- Interactive map of William Ganong Cemetery

Details
- Established: 1832
- Closed: Closed to new burials
- Location: Westland, Michigan
- Coordinates: 42°16′28″N 83°20′19″W﻿ / ﻿42.27455°N 83.33871°W
- No. of interments: Approximately 350

= William Ganong Cemetery =

Closed historic cemetery in Wayne County, Michigan

William Ganong Cemetery is a cemetery located in Westland, Michigan, US. It is named after a local farmer who set aside a portion of his farm land for burials in 1832. It contains approximately 350 interments. It is currently owned by Wayne County and no longer open for further burials.

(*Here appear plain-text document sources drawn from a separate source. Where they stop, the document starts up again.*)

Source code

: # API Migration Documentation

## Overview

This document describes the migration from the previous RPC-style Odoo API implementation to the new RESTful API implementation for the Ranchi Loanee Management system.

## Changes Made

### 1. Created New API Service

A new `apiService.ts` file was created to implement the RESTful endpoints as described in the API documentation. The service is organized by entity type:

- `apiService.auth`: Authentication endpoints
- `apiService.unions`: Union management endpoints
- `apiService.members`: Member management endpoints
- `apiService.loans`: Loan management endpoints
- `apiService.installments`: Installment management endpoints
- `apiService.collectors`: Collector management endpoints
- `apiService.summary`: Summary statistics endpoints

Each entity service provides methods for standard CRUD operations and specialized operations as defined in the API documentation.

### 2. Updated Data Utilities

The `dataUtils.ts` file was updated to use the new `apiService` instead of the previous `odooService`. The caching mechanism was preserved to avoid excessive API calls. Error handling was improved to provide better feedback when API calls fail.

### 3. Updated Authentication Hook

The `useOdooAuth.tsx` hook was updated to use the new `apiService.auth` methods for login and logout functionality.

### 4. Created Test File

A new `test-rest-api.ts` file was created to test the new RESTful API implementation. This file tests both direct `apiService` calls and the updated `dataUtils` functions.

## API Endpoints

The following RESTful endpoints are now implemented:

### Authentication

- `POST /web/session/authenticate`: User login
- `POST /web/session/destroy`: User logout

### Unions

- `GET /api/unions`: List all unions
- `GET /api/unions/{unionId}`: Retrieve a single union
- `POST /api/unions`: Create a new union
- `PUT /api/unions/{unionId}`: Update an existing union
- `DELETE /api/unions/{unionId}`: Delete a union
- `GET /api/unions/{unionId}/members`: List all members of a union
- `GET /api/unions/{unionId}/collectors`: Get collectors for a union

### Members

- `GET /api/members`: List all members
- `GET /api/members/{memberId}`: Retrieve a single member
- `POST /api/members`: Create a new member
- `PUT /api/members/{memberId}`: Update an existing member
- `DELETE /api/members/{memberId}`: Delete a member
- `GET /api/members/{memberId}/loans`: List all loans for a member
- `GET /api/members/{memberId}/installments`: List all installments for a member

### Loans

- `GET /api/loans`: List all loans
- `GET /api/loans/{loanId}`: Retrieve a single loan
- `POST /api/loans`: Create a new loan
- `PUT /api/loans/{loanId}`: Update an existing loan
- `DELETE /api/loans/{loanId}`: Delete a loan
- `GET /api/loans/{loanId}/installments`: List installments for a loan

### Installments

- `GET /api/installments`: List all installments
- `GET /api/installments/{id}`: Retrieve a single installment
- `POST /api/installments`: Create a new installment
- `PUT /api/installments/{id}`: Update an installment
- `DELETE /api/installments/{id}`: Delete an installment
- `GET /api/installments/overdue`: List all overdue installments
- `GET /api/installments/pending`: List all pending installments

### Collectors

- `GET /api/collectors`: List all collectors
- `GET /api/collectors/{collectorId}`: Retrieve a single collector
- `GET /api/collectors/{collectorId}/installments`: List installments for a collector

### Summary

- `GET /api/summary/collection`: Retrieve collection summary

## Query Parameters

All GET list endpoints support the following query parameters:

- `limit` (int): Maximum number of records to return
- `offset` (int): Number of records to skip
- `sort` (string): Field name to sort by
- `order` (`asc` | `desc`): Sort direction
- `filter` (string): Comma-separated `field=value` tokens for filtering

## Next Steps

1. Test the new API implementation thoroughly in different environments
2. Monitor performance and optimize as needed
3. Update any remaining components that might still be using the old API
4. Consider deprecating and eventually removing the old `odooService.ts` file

The cemetery's main claim to fame is having a reputation among ghost enthusiasts, who consider the grounds to be haunted. Many visitors to the cemetery have reported seeing apparitions flitting among the headstones, and there has even been several minor car accidents on the road near the cemetery, with people claiming that they saw something run out into the road in front of them.^{}

== Notable burials ==

William Ganong Cemetery has the interred remains of over 25 members of the Ganong family and many other locals, including several veterans of the Civil War, veterans of both World War I and World War II, and one veteran of the Mexican–American War. Albert Ganong, who perished in Libby Prison, Richmond, Virginia, at age 17 is among the veterans buried there.